MSDP & its operation

MSDP & its operation

MSDP stands for Multicast Source Discovery Protocol. As the name suggest, it discovers multicast sources in other PIM domains. Hence, the group members do not have to be directly dependent on another domain's RP.

MSDP uses TCP port 639 for its peering connections. The peer with lowest IP address attempts to initiate the MSDP session- this becomes the active peer. When an RP in a PIM domain learns of a new sender (source) via a Register message sent by the PIM DR of the source, the RP creates (also an MSDP speaker) a Source-Active (SA) message and advertises to its MSDP peer.The SA message contains the following information-

1. The IP address of the multicast source

2. Group address the data source sends to

3. IP address of the RP

Each MSDP peer receives SA message and forwards the message away from the RP address in peer-RPF flooding fashion to its MSDP peers. The MSDP peer consults the BGP next-hop database to determine the next-hop toward the SA's originator. That next-hop neighbor is the RPF-peer for the originator, and the SA's received from the originator on any interface other than the interface to the RPF-peer are dropped.
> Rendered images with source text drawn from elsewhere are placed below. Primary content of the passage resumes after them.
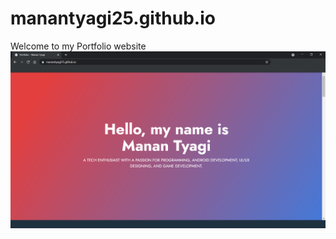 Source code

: # manantyagi25.github.io
Welcome to my Portfolio website
![Home Page](Screenshots/homepage.png?raw=true "Home Page")
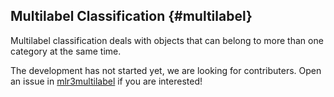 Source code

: ## Multilabel Classification {#multilabel}

Multilabel classification deals with objects that can belong to more than one category at the same time.

The development has not started yet, we are looking for contributers.
Open an issue in [mlr3multilabel](https://github.com/mlr-org/mlr3multilabel) if you are interested!
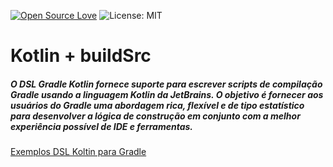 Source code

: [![Open Source Love](https://badges.frapsoft.com/os/v1/open-source.svg?v=103)](https://opensource.org/licenses/MIT) ![License: MIT](https://img.shields.io/badge/License-MIT-yellow.svg)

<h1>Kotlin + buildSrc</h1>
<h5>O DSL Gradle Kotlin fornece suporte para escrever scripts de compilação Gradle usando a linguagem Kotlin da JetBrains. O objetivo é fornecer aos usuários do Gradle uma abordagem rica, flexível e de tipo estatístico para desenvolver a lógica de construção em conjunto com a melhor experiência possível de IDE e ferramentas.</h5>
<a target="_blank" href="https://github.com/gradle/kotlin-dsl-samples">Exemplos DSL Koltin para Gradle</a>
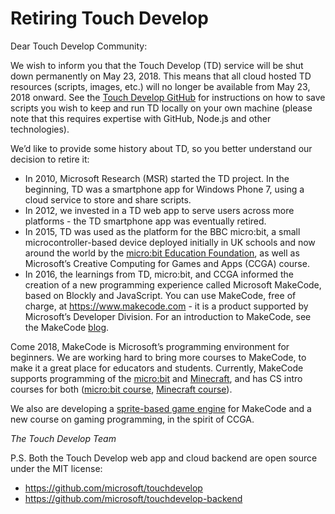 # Retiring Touch Develop

Dear Touch Develop Community:

We wish to inform you that the Touch Develop (TD) service will be shut down permanently on May 23, 2018. This means that all cloud hosted TD resources (scripts, images, etc.) will no longer be available from May 23, 2018 onward. See the [Touch Develop GitHub](https://github.com/microsoft/touchdevelop) for instructions on how to save scripts you wish to keep and run TD locally on your own machine (please note that this requires expertise with GitHub, Node.js and other technologies).

We’d like to provide some history about TD, so you better understand our decision to retire it:
- In 2010, Microsoft Research (MSR) started the TD project. In the beginning, TD was a smartphone app for Windows Phone 7, using a cloud service to store and share scripts.
- In 2012, we invested in a TD web app to serve users across more platforms - the TD smartphone app was eventually retired.
- In 2015, TD was used as the platform for the BBC micro:bit, a small microcontroller-based device deployed initially in UK schools and now around the world by the [micro:bit Education Foundation](http://microbit.org), as well as Microsoft’s Creative Computing for Games and Apps (CCGA) course.
- In 2016, the learnings from TD, micro:bit, and CCGA informed the creation of a new programming experience called Microsoft MakeCode, based on Blockly and JavaScript. You can use MakeCode, free of charge, at https://www.makecode.com - it is a product supported by Microsoft’s Developer Division. For an introduction to MakeCode, see the MakeCode [blog](https://makecode.com/blog/makecode-overview).

Come 2018, MakeCode is Microsoft’s programming environment for beginners. We are working hard to bring more courses to MakeCode, to make it a great place for educators and students. Currently, MakeCode supports programming of the [micro:bit](https://makecode.microbit.org) and [Minecraft](https://minecraft.makecode.com), and has CS intro courses for both ([micro:bit course](https://makecode.microbit.org/courses/csintro), [Minecraft course](https://minecraft.makecode.com/courses/csintro)).

We also are developing a [sprite-based game engine](https://makecode.com/td2mkcd) for MakeCode and a new course on gaming programming, in the spirit of CCGA.

*The Touch Develop Team*

P.S. Both the Touch Develop web app and cloud backend are open source under the MIT license:

- https://github.com/microsoft/touchdevelop
- https://github.com/microsoft/touchdevelop-backend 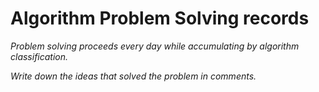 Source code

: # Algorithm Problem Solving records


*Problem solving proceeds every day while accumulating by algorithm classification.*



*Write down the ideas that solved the problem in comments.*
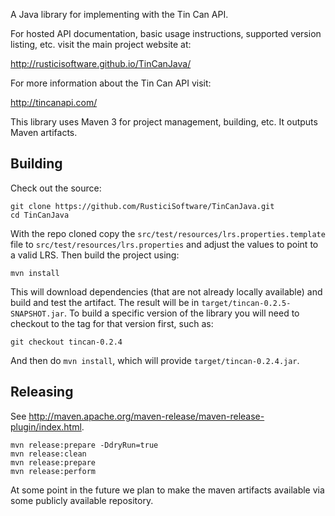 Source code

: A Java library for implementing with the Tin Can API.

For hosted API documentation, basic usage instructions, supported version listing, etc. visit the main project website at:

http://rusticisoftware.github.io/TinCanJava/

For more information about the Tin Can API visit:

http://tincanapi.com/

This library uses Maven 3 for project management, building, etc. It outputs Maven artifacts.

Building
--------

Check out the source:

    git clone https://github.com/RusticiSoftware/TinCanJava.git
    cd TinCanJava

With the repo cloned copy the `src/test/resources/lrs.properties.template` file
to `src/test/resources/lrs.properties` and adjust the values to point to a valid LRS. Then
build the project using:

    mvn install

This will download dependencies (that are not already locally available) and build and test the
artifact. The result will be in `target/tincan-0.2.5-SNAPSHOT.jar`. To build a specific version
of the library you will need to checkout to the tag for that version first, such as:

    git checkout tincan-0.2.4

And then do `mvn install`, which will provide `target/tincan-0.2.4.jar`.

Releasing
---------

See http://maven.apache.org/maven-release/maven-release-plugin/index.html.

    mvn release:prepare -DdryRun=true
    mvn release:clean
    mvn release:prepare
    mvn release:perform

At some point in the future we plan to make the maven artifacts available via some publicly
available repository.
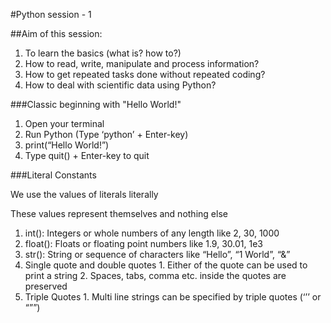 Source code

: #Python session - 1

##Aim of this session: 
1. To learn the basics (what is? how to?)
2. How to read, write, manipulate and process information?
3. How to get repeated tasks done without repeated coding?
4. How to deal with scientific data using Python?

###Classic beginning with "Hello World!"

1.  Open your terminal
2. Run Python (Type ‘python’ + Enter-key)
  1. print(“Hello World!”)
3. Type quit() + Enter-key to quit

###Literal Constants

We use the values of literals literally

These values represent themselves and nothing else

1. int(): Integers or whole numbers of any length like 2, 30, 1000
2. float(): Floats or floating point numbers like 1.9, 30.01, 1e3 
3. str(): String or sequence of characters like “Hello”,  “1 World”, “&”
  1. Single quote and double quotes
    1. Either of the quote can be used to print a string
    2. Spaces, tabs, comma etc. inside the quotes are preserved
  2. Triple Quotes
    1. Multi line strings can be specified by triple quotes (‘’’ or “””)

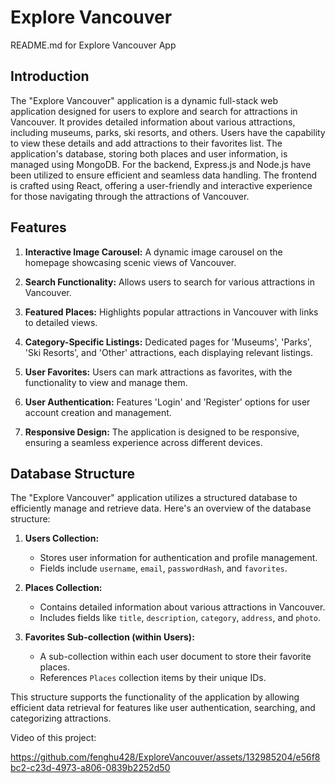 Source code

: # Explore Vancouver

README.md for Explore Vancouver App

## Introduction

The "Explore Vancouver" application is a dynamic full-stack web application designed for users to explore and search for attractions in Vancouver. It provides detailed information about various attractions, including museums, parks, ski resorts, and others. Users have the capability to view these details and add attractions to their favorites list. The application's database, storing both places and user information, is managed using MongoDB. For the backend, Express.js and Node.js have been utilized to ensure efficient and seamless data handling. The frontend is crafted using React, offering a user-friendly and interactive experience for those navigating through the attractions of Vancouver.

## Features

1. **Interactive Image Carousel:** A dynamic image carousel on the homepage showcasing scenic views of Vancouver.

2. **Search Functionality:** Allows users to search for various attractions in Vancouver.

3. **Featured Places:** Highlights popular attractions in Vancouver with links to detailed views.

4. **Category-Specific Listings:** Dedicated pages for 'Museums', 'Parks', 'Ski Resorts', and 'Other' attractions, each displaying relevant listings.

5. **User Favorites:** Users can mark attractions as favorites, with the functionality to view and manage them.

6. **User Authentication:** Features 'Login' and 'Register' options for user account creation and management.

7. **Responsive Design:** The application is designed to be responsive, ensuring a seamless experience across different devices.

## Database Structure

The "Explore Vancouver" application utilizes a structured database to efficiently manage and retrieve data. Here's an overview of the database structure:

1. **Users Collection:**

   - Stores user information for authentication and profile management.
   - Fields include `username`, `email`, `passwordHash`, and `favorites`.

2. **Places Collection:**

   - Contains detailed information about various attractions in Vancouver.
   - Includes fields like `title`, `description`, `category`, `address`, and `photo`.

3. **Favorites Sub-collection (within Users):**
   - A sub-collection within each user document to store their favorite places.
   - References `Places` collection items by their unique IDs.

This structure supports the functionality of the application by allowing efficient data retrieval for features like user authentication, searching, and categorizing attractions.

Video of this project:

https://github.com/fenghu428/ExploreVancouver/assets/132985204/e56f8bc2-c23d-4973-a806-0839b2252d50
When the MSDP peer/RP receives the new SA message, it determines if there are any other group members within the domain interested in any group described in the (S,G) entry within the SA message i.e. the RP checks for a (*,G) entry with a non-empty outgoing interface list (indicating a group member for that particular group). In this case, the RP creates a (S,G) entry rooted to the data-source present in other PIM domain. This sets up a branch to the source-tree to this domain. As multicast packets arrive at the RP, they are forwarded down its own shared-tree inside the domain. If the members' DR wish to join the source-tree, they have the option to do so according to standard PIM procedures.

To configure an MSDP peer on an RP, use

ip msdp peer <peer-ip-address> connect-source <source-interface> command from global configuration mode.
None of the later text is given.